[About this task] Omit the images and reproduce the rest of the entries exactly.

--- START ---

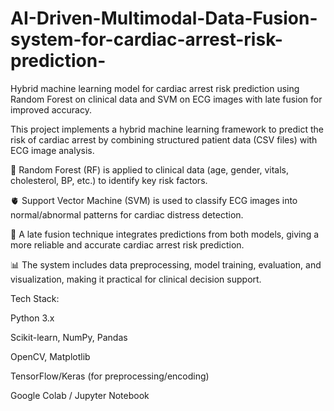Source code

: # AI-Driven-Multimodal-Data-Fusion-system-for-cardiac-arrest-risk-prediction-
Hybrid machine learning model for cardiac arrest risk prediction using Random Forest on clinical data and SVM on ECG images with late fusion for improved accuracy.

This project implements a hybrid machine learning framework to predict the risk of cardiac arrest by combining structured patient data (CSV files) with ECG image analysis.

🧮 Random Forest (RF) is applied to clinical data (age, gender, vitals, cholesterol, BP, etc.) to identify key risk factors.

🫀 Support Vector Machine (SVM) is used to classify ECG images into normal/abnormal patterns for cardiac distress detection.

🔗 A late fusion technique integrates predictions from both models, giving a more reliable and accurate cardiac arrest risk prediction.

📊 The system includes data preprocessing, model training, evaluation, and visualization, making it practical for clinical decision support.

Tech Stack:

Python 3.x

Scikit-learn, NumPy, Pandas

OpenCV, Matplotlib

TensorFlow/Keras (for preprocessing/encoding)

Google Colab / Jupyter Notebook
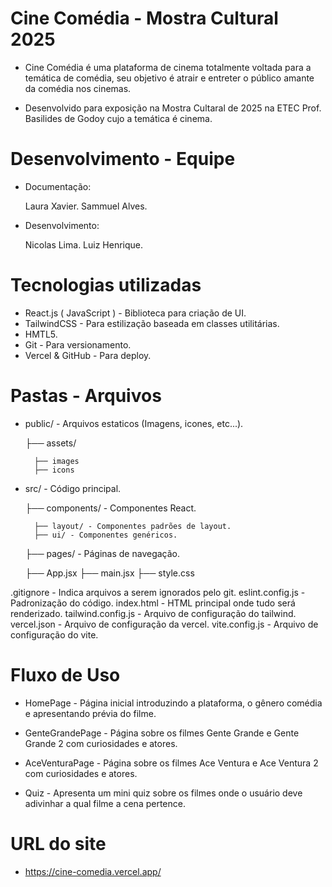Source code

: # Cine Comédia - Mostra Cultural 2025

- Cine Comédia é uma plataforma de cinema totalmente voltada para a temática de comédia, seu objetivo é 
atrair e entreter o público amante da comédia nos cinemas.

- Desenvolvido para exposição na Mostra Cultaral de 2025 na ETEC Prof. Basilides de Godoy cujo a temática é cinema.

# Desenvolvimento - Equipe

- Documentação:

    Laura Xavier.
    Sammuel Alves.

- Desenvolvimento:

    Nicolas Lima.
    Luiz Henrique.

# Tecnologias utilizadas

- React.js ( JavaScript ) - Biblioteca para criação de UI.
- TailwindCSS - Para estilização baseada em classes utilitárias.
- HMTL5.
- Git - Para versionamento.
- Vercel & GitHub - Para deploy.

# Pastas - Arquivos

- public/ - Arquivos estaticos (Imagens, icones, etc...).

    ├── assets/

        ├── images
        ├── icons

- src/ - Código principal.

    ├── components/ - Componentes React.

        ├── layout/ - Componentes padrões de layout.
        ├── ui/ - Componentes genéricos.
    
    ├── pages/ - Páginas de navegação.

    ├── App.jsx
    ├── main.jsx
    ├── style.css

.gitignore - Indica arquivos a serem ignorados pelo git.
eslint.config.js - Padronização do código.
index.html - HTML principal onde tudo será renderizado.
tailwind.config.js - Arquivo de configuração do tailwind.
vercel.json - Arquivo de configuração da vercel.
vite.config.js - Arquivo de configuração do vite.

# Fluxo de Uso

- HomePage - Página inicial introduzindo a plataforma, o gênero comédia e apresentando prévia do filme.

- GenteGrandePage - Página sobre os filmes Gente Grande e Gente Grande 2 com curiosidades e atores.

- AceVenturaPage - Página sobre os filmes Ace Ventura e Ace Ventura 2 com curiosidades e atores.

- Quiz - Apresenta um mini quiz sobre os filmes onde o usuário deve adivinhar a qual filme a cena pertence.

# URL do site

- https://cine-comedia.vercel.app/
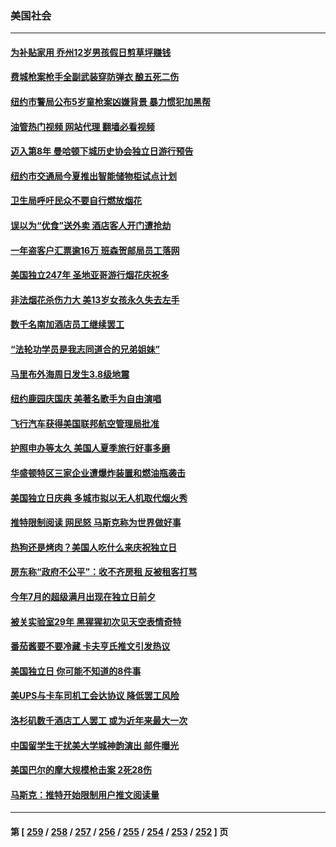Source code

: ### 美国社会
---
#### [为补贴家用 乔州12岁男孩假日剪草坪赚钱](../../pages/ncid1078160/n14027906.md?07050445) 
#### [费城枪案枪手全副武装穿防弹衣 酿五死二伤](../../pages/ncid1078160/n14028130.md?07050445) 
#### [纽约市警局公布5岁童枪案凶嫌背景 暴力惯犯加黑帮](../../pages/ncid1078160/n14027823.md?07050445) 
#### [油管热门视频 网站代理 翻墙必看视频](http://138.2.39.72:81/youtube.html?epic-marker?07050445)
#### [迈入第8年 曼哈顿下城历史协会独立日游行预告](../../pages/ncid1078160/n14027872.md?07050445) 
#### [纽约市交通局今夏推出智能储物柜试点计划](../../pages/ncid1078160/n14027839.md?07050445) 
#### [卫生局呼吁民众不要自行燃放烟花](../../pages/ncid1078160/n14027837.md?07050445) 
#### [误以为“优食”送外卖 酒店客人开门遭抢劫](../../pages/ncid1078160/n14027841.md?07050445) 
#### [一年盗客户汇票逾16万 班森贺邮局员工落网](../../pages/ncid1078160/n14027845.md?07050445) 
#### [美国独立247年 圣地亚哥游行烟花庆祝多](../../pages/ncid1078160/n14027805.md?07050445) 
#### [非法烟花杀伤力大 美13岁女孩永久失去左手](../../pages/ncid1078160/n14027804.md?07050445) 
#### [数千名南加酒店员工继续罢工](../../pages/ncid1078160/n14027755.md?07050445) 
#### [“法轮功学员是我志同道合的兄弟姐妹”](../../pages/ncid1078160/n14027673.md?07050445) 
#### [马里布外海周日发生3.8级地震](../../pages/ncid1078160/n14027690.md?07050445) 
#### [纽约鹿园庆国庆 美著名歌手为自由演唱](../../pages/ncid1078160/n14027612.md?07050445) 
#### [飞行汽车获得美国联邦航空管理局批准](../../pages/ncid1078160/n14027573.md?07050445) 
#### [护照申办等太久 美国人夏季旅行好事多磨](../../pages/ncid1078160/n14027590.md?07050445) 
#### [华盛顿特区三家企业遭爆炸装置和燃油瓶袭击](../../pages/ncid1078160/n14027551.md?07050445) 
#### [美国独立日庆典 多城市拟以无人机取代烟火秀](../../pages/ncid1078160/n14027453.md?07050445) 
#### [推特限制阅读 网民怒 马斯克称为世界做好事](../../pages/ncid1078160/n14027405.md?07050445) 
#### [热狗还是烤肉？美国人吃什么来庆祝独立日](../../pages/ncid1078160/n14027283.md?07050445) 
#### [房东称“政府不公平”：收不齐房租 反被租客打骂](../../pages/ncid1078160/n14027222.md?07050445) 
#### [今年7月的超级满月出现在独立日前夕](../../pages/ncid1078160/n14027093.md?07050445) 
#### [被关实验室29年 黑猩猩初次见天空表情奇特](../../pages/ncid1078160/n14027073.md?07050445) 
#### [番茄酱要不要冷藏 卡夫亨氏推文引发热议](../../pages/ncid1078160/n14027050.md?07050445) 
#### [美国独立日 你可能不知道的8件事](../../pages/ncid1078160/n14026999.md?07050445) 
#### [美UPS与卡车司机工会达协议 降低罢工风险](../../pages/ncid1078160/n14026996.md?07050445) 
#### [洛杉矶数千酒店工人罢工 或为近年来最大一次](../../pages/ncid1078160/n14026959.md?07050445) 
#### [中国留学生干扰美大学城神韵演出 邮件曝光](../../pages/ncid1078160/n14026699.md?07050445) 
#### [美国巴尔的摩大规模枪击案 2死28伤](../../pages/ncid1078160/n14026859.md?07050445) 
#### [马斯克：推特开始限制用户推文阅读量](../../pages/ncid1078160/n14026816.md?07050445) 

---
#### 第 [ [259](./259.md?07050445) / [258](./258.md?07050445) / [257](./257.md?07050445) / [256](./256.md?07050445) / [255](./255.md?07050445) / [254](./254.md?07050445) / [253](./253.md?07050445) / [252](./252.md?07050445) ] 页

--- END ---

[Expected output]
Source code

: # AI-Driven-Multimodal-Data-Fusion-system-for-cardiac-arrest-risk-prediction-
Hybrid machine learning model for cardiac arrest risk prediction using Random Forest on clinical data and SVM on ECG images with late fusion for improved accuracy.

This project implements a hybrid machine learning framework to predict the risk of cardiac arrest by combining structured patient data (CSV files) with ECG image analysis.

🧮 Random Forest (RF) is applied to clinical data (age, gender, vitals, cholesterol, BP, etc.) to identify key risk factors.

🫀 Support Vector Machine (SVM) is used to classify ECG images into normal/abnormal patterns for cardiac distress detection.

🔗 A late fusion technique integrates predictions from both models, giving a more reliable and accurate cardiac arrest risk prediction.

📊 The system includes data preprocessing, model training, evaluation, and visualization, making it practical for clinical decision support.

Tech Stack:

Python 3.x

Scikit-learn, NumPy, Pandas

OpenCV, Matplotlib

TensorFlow/Keras (for preprocessing/encoding)

Google Colab / Jupyter Notebook
Source code

: # Cine Comédia - Mostra Cultural 2025

- Cine Comédia é uma plataforma de cinema totalmente voltada para a temática de comédia, seu objetivo é 
atrair e entreter o público amante da comédia nos cinemas.

- Desenvolvido para exposição na Mostra Cultaral de 2025 na ETEC Prof. Basilides de Godoy cujo a temática é cinema.

# Desenvolvimento - Equipe

- Documentação:

    Laura Xavier.
    Sammuel Alves.

- Desenvolvimento:

    Nicolas Lima.
    Luiz Henrique.

# Tecnologias utilizadas

- React.js ( JavaScript ) - Biblioteca para criação de UI.
- TailwindCSS - Para estilização baseada em classes utilitárias.
- HMTL5.
- Git - Para versionamento.
- Vercel & GitHub - Para deploy.

# Pastas - Arquivos

- public/ - Arquivos estaticos (Imagens, icones, etc...).

    ├── assets/

        ├── images
        ├── icons

- src/ - Código principal.

    ├── components/ - Componentes React.

        ├── layout/ - Componentes padrões de layout.
        ├── ui/ - Componentes genéricos.
    
    ├── pages/ - Páginas de navegação.

    ├── App.jsx
    ├── main.jsx
    ├── style.css

.gitignore - Indica arquivos a serem ignorados pelo git.
eslint.config.js - Padronização do código.
index.html - HTML principal onde tudo será renderizado.
tailwind.config.js - Arquivo de configuração do tailwind.
vercel.json - Arquivo de configuração da vercel.
vite.config.js - Arquivo de configuração do vite.

# Fluxo de Uso

- HomePage - Página inicial introduzindo a plataforma, o gênero comédia e apresentando prévia do filme.

- GenteGrandePage - Página sobre os filmes Gente Grande e Gente Grande 2 com curiosidades e atores.

- AceVenturaPage - Página sobre os filmes Ace Ventura e Ace Ventura 2 com curiosidades e atores.

- Quiz - Apresenta um mini quiz sobre os filmes onde o usuário deve adivinhar a qual filme a cena pertence.

# URL do site

- https://cine-comedia.vercel.app/
Source code

: ### 美国社会
---
#### [为补贴家用 乔州12岁男孩假日剪草坪赚钱](../../pages/ncid1078160/n14027906.md?07050445) 
#### [费城枪案枪手全副武装穿防弹衣 酿五死二伤](../../pages/ncid1078160/n14028130.md?07050445) 
#### [纽约市警局公布5岁童枪案凶嫌背景 暴力惯犯加黑帮](../../pages/ncid1078160/n14027823.md?07050445) 
#### [油管热门视频 网站代理 翻墙必看视频](http://138.2.39.72:81/youtube.html?epic-marker?07050445)
#### [迈入第8年 曼哈顿下城历史协会独立日游行预告](../../pages/ncid1078160/n14027872.md?07050445) 
#### [纽约市交通局今夏推出智能储物柜试点计划](../../pages/ncid1078160/n14027839.md?07050445) 
#### [卫生局呼吁民众不要自行燃放烟花](../../pages/ncid1078160/n14027837.md?07050445) 
#### [误以为“优食”送外卖 酒店客人开门遭抢劫](../../pages/ncid1078160/n14027841.md?07050445) 
#### [一年盗客户汇票逾16万 班森贺邮局员工落网](../../pages/ncid1078160/n14027845.md?07050445) 
#### [美国独立247年 圣地亚哥游行烟花庆祝多](../../pages/ncid1078160/n14027805.md?07050445) 
#### [非法烟花杀伤力大 美13岁女孩永久失去左手](../../pages/ncid1078160/n14027804.md?07050445) 
#### [数千名南加酒店员工继续罢工](../../pages/ncid1078160/n14027755.md?07050445) 
#### [“法轮功学员是我志同道合的兄弟姐妹”](../../pages/ncid1078160/n14027673.md?07050445) 
#### [马里布外海周日发生3.8级地震](../../pages/ncid1078160/n14027690.md?07050445) 
#### [纽约鹿园庆国庆 美著名歌手为自由演唱](../../pages/ncid1078160/n14027612.md?07050445) 
#### [飞行汽车获得美国联邦航空管理局批准](../../pages/ncid1078160/n14027573.md?07050445) 
#### [护照申办等太久 美国人夏季旅行好事多磨](../../pages/ncid1078160/n14027590.md?07050445) 
#### [华盛顿特区三家企业遭爆炸装置和燃油瓶袭击](../../pages/ncid1078160/n14027551.md?07050445) 
#### [美国独立日庆典 多城市拟以无人机取代烟火秀](../../pages/ncid1078160/n14027453.md?07050445) 
#### [推特限制阅读 网民怒 马斯克称为世界做好事](../../pages/ncid1078160/n14027405.md?07050445) 
#### [热狗还是烤肉？美国人吃什么来庆祝独立日](../../pages/ncid1078160/n14027283.md?07050445) 
#### [房东称“政府不公平”：收不齐房租 反被租客打骂](../../pages/ncid1078160/n14027222.md?07050445) 
#### [今年7月的超级满月出现在独立日前夕](../../pages/ncid1078160/n14027093.md?07050445) 
#### [被关实验室29年 黑猩猩初次见天空表情奇特](../../pages/ncid1078160/n14027073.md?07050445) 
#### [番茄酱要不要冷藏 卡夫亨氏推文引发热议](../../pages/ncid1078160/n14027050.md?07050445) 
#### [美国独立日 你可能不知道的8件事](../../pages/ncid1078160/n14026999.md?07050445) 
#### [美UPS与卡车司机工会达协议 降低罢工风险](../../pages/ncid1078160/n14026996.md?07050445) 
#### [洛杉矶数千酒店工人罢工 或为近年来最大一次](../../pages/ncid1078160/n14026959.md?07050445) 
#### [中国留学生干扰美大学城神韵演出 邮件曝光](../../pages/ncid1078160/n14026699.md?07050445) 
#### [美国巴尔的摩大规模枪击案 2死28伤](../../pages/ncid1078160/n14026859.md?07050445) 
#### [马斯克：推特开始限制用户推文阅读量](../../pages/ncid1078160/n14026816.md?07050445) 

---
#### 第 [ [259](./259.md?07050445) / [258](./258.md?07050445) / [257](./257.md?07050445) / [256](./256.md?07050445) / [255](./255.md?07050445) / [254](./254.md?07050445) / [253](./253.md?07050445) / [252](./252.md?07050445) ] 页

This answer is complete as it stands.